EU-India FTA Will Not Hurt Generic Drug Makers: Minister
India’s Commerce and Industry Minister, Anand Sharma, announced on Monday that the free-trade agreement now under negotiation with the European Union will not harm India’s flourishing pharmaceuticals industry.
Sharma’s announcement to reporters in New Delhi follows outbursts from several critics who worry that the potential deal, which will enter its final round of negotiations next month, could hurt India’s generic drugs industry.
Médecins Sans Frontières (MSF), the medical advocacy group also known as Doctors Without Borders, voiced one of the most serious critiques of the agreement in a press release two weeks ago.

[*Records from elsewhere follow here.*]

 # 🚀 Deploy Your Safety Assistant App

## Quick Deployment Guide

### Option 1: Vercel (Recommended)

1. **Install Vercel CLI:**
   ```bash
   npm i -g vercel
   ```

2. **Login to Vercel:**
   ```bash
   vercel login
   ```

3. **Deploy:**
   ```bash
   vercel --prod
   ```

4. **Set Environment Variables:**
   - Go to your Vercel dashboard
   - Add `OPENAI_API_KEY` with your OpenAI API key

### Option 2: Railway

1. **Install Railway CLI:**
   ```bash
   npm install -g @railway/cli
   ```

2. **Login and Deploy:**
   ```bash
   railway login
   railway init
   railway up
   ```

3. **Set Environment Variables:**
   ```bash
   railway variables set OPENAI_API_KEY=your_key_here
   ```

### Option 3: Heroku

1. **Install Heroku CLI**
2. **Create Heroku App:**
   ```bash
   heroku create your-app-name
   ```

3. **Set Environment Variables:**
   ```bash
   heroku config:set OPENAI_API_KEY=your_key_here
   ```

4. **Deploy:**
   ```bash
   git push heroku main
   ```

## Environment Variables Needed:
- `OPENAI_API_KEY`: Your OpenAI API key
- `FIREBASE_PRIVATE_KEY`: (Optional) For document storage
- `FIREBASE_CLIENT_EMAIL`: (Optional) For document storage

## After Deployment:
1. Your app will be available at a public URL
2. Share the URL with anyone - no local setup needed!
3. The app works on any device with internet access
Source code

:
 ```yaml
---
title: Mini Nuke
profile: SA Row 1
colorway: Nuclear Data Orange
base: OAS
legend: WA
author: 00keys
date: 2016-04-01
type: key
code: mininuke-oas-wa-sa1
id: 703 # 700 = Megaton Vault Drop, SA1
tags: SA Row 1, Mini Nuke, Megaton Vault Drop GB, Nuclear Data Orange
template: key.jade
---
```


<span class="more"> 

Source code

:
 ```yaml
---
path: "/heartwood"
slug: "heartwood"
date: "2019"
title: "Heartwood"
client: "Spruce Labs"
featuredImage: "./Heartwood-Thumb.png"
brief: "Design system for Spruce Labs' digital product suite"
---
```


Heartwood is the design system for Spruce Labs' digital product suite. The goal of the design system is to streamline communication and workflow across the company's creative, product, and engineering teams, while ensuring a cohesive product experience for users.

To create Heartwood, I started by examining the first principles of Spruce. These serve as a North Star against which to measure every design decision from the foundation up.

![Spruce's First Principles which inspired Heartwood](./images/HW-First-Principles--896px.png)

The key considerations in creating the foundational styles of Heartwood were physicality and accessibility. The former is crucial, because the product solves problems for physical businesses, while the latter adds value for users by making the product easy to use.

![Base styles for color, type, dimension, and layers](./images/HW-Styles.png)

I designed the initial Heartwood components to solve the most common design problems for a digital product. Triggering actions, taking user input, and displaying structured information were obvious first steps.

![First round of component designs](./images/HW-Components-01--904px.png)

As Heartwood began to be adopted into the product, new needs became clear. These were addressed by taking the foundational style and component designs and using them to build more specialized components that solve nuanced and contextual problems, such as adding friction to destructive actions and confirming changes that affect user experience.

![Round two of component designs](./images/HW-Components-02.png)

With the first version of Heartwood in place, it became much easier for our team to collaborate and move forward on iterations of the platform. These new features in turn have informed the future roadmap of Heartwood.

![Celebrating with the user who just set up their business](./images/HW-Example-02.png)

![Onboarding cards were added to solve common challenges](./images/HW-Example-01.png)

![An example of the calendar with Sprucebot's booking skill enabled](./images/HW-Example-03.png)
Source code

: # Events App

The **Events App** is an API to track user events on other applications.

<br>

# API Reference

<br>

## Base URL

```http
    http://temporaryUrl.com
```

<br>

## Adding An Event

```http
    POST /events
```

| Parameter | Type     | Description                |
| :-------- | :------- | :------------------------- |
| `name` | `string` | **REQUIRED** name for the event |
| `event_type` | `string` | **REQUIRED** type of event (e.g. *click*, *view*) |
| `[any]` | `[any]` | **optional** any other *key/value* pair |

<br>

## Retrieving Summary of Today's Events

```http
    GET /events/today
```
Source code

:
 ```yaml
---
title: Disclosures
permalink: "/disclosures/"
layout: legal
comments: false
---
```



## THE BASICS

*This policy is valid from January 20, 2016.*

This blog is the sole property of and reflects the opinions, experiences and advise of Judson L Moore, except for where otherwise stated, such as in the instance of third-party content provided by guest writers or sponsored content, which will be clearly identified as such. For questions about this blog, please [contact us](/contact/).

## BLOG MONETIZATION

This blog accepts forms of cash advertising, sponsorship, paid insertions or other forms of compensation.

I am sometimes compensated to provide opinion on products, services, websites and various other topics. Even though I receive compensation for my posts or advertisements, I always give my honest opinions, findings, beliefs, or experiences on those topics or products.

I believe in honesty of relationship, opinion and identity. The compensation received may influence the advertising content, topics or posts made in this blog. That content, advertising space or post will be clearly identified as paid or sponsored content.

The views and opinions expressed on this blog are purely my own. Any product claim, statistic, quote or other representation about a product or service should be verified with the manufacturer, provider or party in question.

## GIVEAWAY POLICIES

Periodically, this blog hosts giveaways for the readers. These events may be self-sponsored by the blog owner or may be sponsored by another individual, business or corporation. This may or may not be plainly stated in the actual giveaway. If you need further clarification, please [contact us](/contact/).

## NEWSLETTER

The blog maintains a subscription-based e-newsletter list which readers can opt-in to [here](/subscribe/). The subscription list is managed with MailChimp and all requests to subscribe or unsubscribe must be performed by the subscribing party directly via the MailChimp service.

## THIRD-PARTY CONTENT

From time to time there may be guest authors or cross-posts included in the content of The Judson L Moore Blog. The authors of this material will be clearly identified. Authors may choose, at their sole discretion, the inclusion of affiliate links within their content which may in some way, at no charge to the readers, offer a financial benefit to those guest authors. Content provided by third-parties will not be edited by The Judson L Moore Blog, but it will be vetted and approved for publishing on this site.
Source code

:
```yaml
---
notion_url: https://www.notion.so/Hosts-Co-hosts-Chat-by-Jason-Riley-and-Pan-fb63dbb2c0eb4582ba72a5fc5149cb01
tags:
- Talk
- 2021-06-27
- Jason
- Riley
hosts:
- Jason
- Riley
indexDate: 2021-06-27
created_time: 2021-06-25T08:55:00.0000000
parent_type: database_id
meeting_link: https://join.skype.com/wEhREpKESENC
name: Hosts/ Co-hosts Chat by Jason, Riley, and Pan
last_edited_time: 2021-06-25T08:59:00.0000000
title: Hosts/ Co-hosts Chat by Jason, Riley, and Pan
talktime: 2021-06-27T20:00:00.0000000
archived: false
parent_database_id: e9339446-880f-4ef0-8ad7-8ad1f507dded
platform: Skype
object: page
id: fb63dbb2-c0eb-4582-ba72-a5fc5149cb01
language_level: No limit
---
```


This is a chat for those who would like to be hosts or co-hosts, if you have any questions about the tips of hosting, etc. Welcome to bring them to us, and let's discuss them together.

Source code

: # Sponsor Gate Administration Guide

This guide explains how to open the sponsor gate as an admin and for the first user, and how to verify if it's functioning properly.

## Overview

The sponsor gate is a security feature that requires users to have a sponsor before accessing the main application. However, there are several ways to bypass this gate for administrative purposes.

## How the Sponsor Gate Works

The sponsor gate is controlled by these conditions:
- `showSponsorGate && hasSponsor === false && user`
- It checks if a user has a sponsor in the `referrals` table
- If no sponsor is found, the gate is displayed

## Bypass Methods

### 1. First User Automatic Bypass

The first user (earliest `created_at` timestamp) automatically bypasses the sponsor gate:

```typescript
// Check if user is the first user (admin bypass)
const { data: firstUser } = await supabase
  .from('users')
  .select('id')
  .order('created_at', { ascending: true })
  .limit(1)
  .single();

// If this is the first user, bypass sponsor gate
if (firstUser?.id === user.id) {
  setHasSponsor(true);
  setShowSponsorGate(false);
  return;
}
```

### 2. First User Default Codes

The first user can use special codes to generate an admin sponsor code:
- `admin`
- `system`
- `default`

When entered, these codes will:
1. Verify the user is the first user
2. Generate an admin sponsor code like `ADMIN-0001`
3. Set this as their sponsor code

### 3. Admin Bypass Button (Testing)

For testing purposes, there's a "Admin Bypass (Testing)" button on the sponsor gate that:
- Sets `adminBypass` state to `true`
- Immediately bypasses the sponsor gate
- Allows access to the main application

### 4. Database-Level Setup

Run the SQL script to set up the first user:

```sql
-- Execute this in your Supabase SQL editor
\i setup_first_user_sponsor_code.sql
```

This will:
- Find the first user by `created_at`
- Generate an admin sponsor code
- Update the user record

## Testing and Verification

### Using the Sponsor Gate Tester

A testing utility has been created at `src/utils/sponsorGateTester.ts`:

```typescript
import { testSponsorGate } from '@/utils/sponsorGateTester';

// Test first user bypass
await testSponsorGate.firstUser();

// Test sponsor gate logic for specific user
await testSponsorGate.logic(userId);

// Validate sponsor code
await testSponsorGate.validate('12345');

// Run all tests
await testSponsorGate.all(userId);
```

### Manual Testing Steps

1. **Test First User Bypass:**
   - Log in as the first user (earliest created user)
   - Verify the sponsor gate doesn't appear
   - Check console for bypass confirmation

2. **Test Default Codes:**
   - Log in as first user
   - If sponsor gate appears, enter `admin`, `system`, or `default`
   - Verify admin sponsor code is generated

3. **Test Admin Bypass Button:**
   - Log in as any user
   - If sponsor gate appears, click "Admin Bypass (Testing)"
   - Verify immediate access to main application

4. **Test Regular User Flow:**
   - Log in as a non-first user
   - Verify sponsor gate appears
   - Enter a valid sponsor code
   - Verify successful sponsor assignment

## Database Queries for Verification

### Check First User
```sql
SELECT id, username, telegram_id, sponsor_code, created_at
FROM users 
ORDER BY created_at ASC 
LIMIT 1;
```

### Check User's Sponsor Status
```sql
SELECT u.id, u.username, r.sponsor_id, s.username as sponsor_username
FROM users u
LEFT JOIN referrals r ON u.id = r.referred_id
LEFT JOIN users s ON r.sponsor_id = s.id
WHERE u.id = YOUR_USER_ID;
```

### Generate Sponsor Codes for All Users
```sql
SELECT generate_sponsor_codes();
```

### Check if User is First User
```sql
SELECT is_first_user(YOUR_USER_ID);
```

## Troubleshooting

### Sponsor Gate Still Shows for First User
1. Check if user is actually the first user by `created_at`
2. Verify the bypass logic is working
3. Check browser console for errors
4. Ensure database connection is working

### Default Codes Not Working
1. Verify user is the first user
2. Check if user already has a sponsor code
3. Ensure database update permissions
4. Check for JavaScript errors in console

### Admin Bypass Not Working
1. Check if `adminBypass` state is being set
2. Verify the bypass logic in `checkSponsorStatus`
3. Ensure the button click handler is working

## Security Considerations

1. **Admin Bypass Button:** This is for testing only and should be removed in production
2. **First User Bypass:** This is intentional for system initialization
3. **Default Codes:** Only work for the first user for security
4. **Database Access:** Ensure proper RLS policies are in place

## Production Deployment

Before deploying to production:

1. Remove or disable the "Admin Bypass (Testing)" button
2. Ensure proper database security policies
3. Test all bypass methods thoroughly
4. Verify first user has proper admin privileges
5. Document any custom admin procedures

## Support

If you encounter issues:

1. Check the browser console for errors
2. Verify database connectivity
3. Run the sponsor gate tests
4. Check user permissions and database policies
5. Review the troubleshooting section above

It warned that the intellectual property concessions that the EU is asking India to accept would “seriously hamper access to medicines for millions of people living in the developing world.”
But Sharma says such criticisms are unfounded. “We will not allow any injury to be caused to the Indian generics industry,” the Indian minister said in response to a question from the press. “We will protect the Indian pharmaceutical industry.”
India, which supplies 92 percent of the AIDS medicine currently used in developing countries, is widely considered the “pharmacy of the developing world.” The industry also supplies other generic drugs at very inexpensive prices to impoverished people worldwide, especially in Latin America, Africa and Asia.
India bowed to international trade rules in 2005 and began granting patents on medicines, but the government has been careful to include measures to limit abusive patenting and protect public health. MSF stated that the agreement, as pushed by the EU, “threatens to impose even higher standards of intellectual property protection, enabling companies to maintain prohibitively high prices on medicines.”
A leaked version of the EU-India FTA negotiating text is available online. As it currently reads, it includes several intellectual property measures which would affect access to generic medicines: data exclusivity, extended patent terms and border measures.
Despite Sharma’s assurances, some critics still fear that the world’s cache of cheap medicine is at risk.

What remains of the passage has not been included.